To ensure any and all observers that this is an exercise, only an exercise, the Fed document emphasized the program “is exploratory in nature and does not have consequences for bank capital or supervisory implications.”

Still, the agency also acknowledged climate change could present physical and transitional risks to banks and “both can manifest as traditional prudential risks for large banking organizations.”

While banks are not required to be part of the exercise, a “prudential risk” is something they have to take seriously. Prudential risk regulations are designed to protect the stability of the banking system and protect deposits by limiting the types of risks banks can undertake.

That’s probably why the issue is important enough for six major bank holding companies – Bank of America, Citigroup, Goldman Sachs, JPMorgan Chase, Morgan Stanley and Wells Fargo – to agree to participate.

This is not a case of industry leaders working with federal regulators to write their own oversight rules, but an acknowledgment that climate change could affect the stability of the banking system.
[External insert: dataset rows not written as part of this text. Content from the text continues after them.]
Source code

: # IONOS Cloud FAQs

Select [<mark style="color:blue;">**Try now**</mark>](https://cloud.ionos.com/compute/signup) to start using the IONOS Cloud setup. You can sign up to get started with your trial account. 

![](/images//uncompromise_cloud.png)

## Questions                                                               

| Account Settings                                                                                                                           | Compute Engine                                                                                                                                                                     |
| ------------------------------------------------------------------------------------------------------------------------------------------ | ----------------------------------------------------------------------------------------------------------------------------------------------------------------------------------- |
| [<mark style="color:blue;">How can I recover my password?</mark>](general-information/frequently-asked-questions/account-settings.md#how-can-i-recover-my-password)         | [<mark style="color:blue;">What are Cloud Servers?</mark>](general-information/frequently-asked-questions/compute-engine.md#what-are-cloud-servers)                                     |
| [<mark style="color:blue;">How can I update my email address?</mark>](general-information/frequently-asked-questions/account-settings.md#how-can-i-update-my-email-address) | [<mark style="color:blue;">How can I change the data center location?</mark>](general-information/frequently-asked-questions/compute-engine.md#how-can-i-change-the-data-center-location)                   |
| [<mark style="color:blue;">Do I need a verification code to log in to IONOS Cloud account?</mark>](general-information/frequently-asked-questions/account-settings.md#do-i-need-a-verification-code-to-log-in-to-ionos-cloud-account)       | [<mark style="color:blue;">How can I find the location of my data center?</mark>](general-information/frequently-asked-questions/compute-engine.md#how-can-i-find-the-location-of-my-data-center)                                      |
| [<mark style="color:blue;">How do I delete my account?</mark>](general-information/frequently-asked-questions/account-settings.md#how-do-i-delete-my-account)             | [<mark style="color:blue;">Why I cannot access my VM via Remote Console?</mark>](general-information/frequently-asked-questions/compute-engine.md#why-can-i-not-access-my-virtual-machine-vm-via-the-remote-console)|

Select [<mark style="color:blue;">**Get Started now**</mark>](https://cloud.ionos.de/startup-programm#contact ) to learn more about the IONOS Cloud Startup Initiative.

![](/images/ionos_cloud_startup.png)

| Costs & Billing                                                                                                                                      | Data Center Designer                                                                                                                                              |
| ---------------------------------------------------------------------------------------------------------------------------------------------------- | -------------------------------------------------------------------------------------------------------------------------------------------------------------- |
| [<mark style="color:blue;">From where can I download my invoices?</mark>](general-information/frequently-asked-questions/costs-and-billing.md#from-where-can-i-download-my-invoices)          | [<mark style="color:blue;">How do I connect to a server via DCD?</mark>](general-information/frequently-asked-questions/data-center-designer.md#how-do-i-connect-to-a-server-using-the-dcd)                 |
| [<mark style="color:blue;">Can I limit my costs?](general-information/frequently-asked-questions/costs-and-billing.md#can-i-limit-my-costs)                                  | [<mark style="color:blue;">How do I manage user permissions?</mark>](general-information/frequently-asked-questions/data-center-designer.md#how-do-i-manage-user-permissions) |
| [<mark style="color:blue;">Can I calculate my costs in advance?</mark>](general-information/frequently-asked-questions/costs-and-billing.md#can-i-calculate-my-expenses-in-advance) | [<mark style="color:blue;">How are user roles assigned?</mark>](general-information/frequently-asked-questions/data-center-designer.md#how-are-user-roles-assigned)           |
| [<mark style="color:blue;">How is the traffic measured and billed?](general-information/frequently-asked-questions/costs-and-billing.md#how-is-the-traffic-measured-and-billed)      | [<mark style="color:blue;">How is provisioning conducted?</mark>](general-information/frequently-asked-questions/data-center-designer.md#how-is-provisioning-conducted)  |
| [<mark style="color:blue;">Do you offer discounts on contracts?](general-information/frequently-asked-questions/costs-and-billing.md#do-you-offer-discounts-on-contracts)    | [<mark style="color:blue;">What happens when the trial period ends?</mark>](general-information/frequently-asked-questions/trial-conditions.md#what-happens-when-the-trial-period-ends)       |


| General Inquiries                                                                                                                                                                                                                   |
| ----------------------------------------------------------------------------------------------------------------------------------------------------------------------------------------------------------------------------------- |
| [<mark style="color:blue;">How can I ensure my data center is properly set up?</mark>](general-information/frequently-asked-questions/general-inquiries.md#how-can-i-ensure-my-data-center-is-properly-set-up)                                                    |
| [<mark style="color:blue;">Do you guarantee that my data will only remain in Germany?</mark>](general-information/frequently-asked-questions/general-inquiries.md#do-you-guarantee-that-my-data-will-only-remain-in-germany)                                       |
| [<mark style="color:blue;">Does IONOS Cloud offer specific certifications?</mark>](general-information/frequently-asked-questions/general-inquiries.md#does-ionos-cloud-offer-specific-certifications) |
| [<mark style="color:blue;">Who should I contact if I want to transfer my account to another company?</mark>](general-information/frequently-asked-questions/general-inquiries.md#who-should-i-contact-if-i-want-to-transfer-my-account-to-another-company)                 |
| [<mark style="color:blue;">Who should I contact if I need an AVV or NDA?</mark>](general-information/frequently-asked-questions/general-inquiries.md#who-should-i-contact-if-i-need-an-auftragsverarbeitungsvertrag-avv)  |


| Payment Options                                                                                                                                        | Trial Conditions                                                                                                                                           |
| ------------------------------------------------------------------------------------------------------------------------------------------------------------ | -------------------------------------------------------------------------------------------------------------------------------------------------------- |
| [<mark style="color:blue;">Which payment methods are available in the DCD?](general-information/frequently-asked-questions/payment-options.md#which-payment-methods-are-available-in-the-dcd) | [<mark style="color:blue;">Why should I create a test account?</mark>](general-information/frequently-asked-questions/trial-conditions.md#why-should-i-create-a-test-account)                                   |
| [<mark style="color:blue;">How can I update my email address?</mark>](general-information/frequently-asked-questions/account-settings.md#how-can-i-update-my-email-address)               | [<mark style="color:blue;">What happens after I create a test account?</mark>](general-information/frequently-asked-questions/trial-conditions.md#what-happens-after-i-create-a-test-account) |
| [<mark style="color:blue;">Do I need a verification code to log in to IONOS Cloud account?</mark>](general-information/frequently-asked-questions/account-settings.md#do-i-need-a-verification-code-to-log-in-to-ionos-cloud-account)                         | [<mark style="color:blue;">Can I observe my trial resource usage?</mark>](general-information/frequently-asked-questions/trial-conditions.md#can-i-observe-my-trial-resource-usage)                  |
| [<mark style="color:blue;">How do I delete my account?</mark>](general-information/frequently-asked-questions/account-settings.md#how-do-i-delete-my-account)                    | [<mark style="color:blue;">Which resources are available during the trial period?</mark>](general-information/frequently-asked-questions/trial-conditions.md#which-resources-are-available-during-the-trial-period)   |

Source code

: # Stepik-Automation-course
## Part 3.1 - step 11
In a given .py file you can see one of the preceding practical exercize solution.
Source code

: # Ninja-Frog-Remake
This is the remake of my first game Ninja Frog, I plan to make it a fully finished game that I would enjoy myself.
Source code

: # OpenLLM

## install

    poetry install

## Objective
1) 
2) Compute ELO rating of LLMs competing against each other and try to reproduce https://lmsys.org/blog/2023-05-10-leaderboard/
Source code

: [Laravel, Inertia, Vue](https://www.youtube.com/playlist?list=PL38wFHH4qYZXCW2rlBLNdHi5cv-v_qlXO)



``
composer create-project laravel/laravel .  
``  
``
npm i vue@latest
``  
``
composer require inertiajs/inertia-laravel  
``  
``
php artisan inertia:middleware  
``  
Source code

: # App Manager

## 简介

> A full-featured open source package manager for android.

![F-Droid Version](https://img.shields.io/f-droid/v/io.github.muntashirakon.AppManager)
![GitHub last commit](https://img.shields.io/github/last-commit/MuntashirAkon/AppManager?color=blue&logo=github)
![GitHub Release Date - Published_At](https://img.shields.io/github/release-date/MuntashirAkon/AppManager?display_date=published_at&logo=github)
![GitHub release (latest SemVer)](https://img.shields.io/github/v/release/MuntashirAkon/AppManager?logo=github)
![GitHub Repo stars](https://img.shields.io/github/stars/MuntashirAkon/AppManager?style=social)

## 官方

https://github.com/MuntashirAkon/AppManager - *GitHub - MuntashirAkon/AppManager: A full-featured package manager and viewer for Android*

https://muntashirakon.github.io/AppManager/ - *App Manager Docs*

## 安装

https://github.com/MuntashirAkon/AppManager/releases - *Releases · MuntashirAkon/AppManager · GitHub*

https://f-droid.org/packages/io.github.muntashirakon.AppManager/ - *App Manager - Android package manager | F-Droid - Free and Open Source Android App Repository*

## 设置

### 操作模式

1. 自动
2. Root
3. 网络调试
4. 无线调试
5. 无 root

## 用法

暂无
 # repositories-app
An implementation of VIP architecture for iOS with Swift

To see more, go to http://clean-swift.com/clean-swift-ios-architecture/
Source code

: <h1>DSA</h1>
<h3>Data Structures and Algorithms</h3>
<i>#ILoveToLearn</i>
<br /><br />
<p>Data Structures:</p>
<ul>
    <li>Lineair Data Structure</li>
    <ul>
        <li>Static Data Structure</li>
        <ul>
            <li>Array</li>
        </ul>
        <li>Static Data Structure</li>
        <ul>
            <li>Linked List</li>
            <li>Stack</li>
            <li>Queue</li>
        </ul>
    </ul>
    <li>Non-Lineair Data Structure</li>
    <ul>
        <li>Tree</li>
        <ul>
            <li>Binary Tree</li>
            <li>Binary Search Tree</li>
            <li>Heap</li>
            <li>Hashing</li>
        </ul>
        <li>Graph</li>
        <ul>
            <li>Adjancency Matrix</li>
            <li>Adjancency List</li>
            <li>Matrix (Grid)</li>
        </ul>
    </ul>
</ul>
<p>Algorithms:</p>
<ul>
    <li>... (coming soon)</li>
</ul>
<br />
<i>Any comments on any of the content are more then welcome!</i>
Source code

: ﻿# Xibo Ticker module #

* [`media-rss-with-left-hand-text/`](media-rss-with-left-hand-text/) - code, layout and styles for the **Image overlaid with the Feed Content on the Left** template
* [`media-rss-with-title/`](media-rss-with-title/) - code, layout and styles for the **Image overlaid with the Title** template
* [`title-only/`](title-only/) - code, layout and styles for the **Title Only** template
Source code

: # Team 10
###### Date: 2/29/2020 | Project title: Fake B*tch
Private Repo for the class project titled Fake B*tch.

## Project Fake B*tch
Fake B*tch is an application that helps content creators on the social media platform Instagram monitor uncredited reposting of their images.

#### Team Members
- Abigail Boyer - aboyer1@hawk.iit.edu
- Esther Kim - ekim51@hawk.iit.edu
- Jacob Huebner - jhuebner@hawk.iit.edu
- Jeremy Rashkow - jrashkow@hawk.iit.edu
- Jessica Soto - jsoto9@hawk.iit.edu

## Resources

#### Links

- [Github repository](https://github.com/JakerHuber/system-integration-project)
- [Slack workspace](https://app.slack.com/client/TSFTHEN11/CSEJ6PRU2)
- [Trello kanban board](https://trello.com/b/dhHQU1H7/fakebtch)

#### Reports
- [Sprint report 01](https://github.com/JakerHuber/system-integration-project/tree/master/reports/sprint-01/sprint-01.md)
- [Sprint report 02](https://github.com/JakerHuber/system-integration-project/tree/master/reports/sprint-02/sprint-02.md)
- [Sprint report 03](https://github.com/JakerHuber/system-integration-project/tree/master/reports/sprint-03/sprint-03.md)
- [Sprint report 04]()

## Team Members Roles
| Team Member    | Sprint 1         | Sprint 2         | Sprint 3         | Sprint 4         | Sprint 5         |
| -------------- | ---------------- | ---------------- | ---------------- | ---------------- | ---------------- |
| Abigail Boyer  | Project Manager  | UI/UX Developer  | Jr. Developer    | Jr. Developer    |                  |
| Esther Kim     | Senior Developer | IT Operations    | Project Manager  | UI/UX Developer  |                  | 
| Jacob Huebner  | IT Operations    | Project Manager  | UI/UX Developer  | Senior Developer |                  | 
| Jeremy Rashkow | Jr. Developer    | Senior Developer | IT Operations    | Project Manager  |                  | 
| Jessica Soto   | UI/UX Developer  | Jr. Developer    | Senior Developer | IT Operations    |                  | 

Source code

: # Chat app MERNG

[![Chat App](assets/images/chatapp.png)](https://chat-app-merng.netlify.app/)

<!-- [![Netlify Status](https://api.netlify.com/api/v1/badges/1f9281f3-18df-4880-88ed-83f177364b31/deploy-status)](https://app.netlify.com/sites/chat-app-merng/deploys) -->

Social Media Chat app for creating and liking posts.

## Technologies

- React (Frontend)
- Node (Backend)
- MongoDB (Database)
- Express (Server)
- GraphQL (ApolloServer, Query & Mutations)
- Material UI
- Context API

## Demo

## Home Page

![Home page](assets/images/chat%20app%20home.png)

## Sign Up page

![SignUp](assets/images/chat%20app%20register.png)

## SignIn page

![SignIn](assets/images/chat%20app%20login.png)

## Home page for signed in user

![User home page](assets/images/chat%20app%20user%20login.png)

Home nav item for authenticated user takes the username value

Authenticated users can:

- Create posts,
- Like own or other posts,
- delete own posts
After the sub-prime mortgage meltdown and Great Recession of the aughts, regulators have taken a fresh look at how the oversight system worked, and more importantly, how it failed.

The regulatory stress tests the Fed explicitly mentions in the participant instructions are a standard feature of banking regulation, and while they are separate and distinct from the climate scenario exercise, they are likely to serve as a model if similar requirements are placed on banks as additional risk management.

Even though the exercise is not intended to produce new policies or regulations, it is an important step in acknowledging that the landscape of risk management is changing, and there are likely even more challenges on the horizon as society evolves and the global economy matures.

Or to put it another way, it’s the regulatory equivalent of saving for a really rainy day.